I'd use separate drivers on the same 0-10V dimmer. A larger driver powering two bars turns into a cluster if one of the bars dies. It'll get too much current (voltage in a parallel circuit remains constant, but current divides). Your new driver would be sized for the two-bar load. If one bar is disconnected, the single bar gets all the juice.
(Note I'm pretty sure you know this soo for others)
You can add a fuse on each bar rated at greater than 1/2 the constant current output.
That 1/2 is for 2 bars with new 2x current driver.
2 bars that want 500mA each.. 1A constant current driver and 2 say 750mA fast blow fuses.
Blown fuse is the good bar btw.
>1/3 for 3 bars ect..
More bars the less worry about 1 dying.
Say you ran 10 bars each using 500mA of current.You need a 5A constant current driver driver.
5/10 = .5A each
One dies you get 5A spread to 9 bars. 550mA/bar
2 bars die 625mA each for the rest..(8 x .625 = 5A)
Should be within tolerance.
Of course if you use like 550mA fuses .. 9 will blow..
All bars wired in parallel to the power supply of course.
Fuses in line of course.
(NEED to add the "gotcha" here.. not all strings behave the same way.
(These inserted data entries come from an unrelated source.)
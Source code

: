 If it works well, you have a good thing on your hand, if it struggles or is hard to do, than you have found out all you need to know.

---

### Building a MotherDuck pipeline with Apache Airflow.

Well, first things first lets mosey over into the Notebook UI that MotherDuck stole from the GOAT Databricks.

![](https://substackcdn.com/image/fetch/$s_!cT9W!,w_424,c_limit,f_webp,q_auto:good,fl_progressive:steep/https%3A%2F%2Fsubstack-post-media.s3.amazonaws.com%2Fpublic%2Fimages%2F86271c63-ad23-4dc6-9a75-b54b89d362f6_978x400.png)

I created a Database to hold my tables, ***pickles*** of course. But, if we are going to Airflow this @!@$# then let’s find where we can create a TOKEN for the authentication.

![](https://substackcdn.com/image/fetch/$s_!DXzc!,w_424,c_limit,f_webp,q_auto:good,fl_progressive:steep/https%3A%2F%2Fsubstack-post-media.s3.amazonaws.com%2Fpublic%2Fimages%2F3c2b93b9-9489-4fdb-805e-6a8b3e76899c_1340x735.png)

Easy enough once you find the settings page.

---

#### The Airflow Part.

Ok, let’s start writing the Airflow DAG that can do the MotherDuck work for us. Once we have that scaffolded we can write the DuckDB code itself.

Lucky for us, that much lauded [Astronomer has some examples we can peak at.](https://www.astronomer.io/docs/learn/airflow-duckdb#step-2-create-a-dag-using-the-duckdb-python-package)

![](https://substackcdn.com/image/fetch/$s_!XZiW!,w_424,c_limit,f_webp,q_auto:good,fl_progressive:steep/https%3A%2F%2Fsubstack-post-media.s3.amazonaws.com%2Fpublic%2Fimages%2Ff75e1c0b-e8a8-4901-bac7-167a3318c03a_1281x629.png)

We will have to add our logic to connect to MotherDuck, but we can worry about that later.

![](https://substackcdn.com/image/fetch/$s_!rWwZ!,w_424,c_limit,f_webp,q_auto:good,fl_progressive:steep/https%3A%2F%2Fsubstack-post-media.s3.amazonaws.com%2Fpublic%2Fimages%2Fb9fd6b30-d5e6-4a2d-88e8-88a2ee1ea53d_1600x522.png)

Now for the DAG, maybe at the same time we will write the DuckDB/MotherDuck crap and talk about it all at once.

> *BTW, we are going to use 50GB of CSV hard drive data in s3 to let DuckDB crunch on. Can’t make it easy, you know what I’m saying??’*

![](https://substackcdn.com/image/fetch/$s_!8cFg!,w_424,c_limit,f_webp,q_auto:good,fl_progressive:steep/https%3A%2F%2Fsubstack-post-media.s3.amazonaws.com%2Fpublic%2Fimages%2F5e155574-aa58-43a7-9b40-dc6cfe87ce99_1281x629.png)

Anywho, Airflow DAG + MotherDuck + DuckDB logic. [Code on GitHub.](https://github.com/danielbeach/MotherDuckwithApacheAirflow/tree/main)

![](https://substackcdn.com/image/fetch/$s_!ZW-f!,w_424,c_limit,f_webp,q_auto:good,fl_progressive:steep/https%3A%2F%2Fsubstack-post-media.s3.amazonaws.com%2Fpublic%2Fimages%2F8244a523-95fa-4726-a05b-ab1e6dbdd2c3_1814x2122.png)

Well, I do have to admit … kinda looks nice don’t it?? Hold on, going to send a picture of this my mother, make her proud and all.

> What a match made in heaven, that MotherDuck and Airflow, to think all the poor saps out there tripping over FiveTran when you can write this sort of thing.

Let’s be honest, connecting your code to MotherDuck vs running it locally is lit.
Sharing current directly from the driver
can cause bar output anomalies, i.e some dimmer than others due to not "perfectly" dividing the current..
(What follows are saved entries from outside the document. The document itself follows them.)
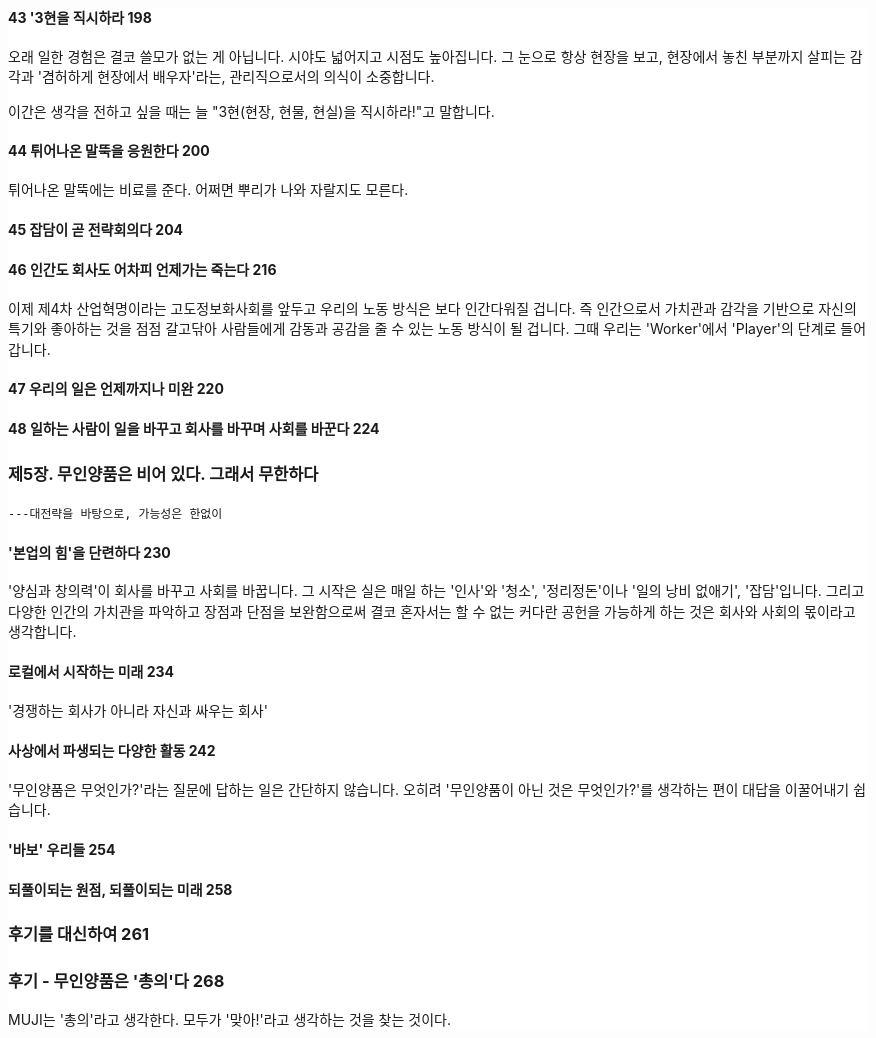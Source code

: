 #### 43 '3현을 직시하라 198
오래 일한 경험은 결코 쓸모가 없는 게 아닙니다. 시야도 넓어지고 시점도 높아집니다. 그 눈으로 항상 현장을 보고, 현장에서 놓친 부분까지 살피는 감각과 '겸허하게 현장에서 배우자'라는, 관리직으로서의 의식이 소중합니다.

이간은 생각을 전하고 싶을 때는 늘 "3현(현장, 현물, 현실)을 직시하라!"고 말합니다.
#### 44 튀어나온 말뚝을 응원한다 200
튀어나온 말뚝에는 비료를 준다. 어쩌면 뿌리가 나와 자랄지도 모른다.
#### 45 잡담이 곧 전략회의다 204
#### 46 인간도 회사도 어차피 언제가는 죽는다 216
이제 제4차 산업혁명이라는 고도정보화사회를 앞두고 우리의 노동 방식은 보다 인간다워질 겁니다. 즉 인간으로서 가치관과 감각을 기반으로 자신의 특기와 좋아하는 것을 점점 갈고닦아 사람들에게 감동과 공감을 줄 수 있는 노동 방식이 될 겁니다. 그때 우리는 'Worker'에서 'Player'의 단계로 들어갑니다.
#### 47 우리의 일은 언제까지나 미완 220
#### 48 일하는 사람이 일을 바꾸고 회사를 바꾸며 사회를 바꾼다 224
### 제5장. 무인양품은 비어 있다. 그래서 무한하다
	---대전략을 바탕으로, 가능성은 한없이
#### '본업의 힘'을 단련하다 230
'양심과 창의력'이 회사를 바꾸고 사회를 바꿉니다. 그 시작은 실은 매일 하는 '인사'와 '청소', '정리정돈'이나 '일의 낭비 없애기', '잡담'입니다. 그리고 다양한 인간의 가치관을 파악하고 장점과 단점을 보완함으로써 결코 혼자서는 할 수 없는 커다란 공헌을 가능하게 하는 것은 회사와 사회의 몫이라고 생각합니다.
#### 로컬에서 시작하는 미래 234
'경쟁하는 회사가 아니라 자신과 싸우는 회사'
#### 사상에서 파생되는 다양한 활동 242
'무인양품은 무엇인가?'라는 질문에 답하는 일은 간단하지 않습니다. 오히려 '무인양품이 아닌 것은 무엇인가?'를 생각하는 편이 대답을 이꿀어내기 쉽습니다.
#### '바보' 우리들 254
#### 되풀이되는 원점, 되풀이되는 미래 258
### 후기를 대신하여 261
### 후기 - 무인양품은 '총의'다 268
MUJI는 '총의'라고 생각한다. 모두가 '맞아!'라고 생각하는 것을 찾는 것이다.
thus the current balancing circuits)
Pretty "hacky" way of doing it though.
Point is it isn't straightforward w/ constant current type bars.. It is w/ constant voltage types though.
No company would do this obviously.
Easier to just mount a Meanwell Ldd-H to each bar and add a DC constant voltage power supply.
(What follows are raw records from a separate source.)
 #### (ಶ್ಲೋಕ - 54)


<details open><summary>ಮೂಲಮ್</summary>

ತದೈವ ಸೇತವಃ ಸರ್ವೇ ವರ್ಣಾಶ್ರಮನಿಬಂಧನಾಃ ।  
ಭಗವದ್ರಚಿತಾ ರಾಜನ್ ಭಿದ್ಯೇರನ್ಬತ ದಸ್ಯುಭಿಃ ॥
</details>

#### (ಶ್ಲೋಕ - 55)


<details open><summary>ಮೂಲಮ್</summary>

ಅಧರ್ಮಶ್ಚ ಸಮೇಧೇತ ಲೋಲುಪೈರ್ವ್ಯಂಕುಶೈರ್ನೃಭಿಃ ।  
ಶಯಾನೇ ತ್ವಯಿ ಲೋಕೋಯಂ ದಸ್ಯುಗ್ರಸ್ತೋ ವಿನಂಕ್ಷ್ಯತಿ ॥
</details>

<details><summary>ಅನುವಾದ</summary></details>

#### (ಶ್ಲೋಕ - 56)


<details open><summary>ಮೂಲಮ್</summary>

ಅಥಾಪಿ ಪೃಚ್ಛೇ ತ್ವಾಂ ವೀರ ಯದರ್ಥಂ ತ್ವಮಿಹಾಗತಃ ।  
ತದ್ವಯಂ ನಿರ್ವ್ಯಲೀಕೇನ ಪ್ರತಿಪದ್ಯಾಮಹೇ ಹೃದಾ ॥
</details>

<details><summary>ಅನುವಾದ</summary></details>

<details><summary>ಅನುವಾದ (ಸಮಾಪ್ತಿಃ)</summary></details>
Problem is you now are stuck w/ 5V PWM not an "apex direct" dim channel.
There are 10v analog to 5V pwm converter boards of course.
There are current balancing circuits to replace fuses that make this much more elegant.
Need one that also protects the remaining bars, sharing and protection are 2 different things.
Believe even an IC that does it as well.
Point is the usual.. Simple question, complicated answer.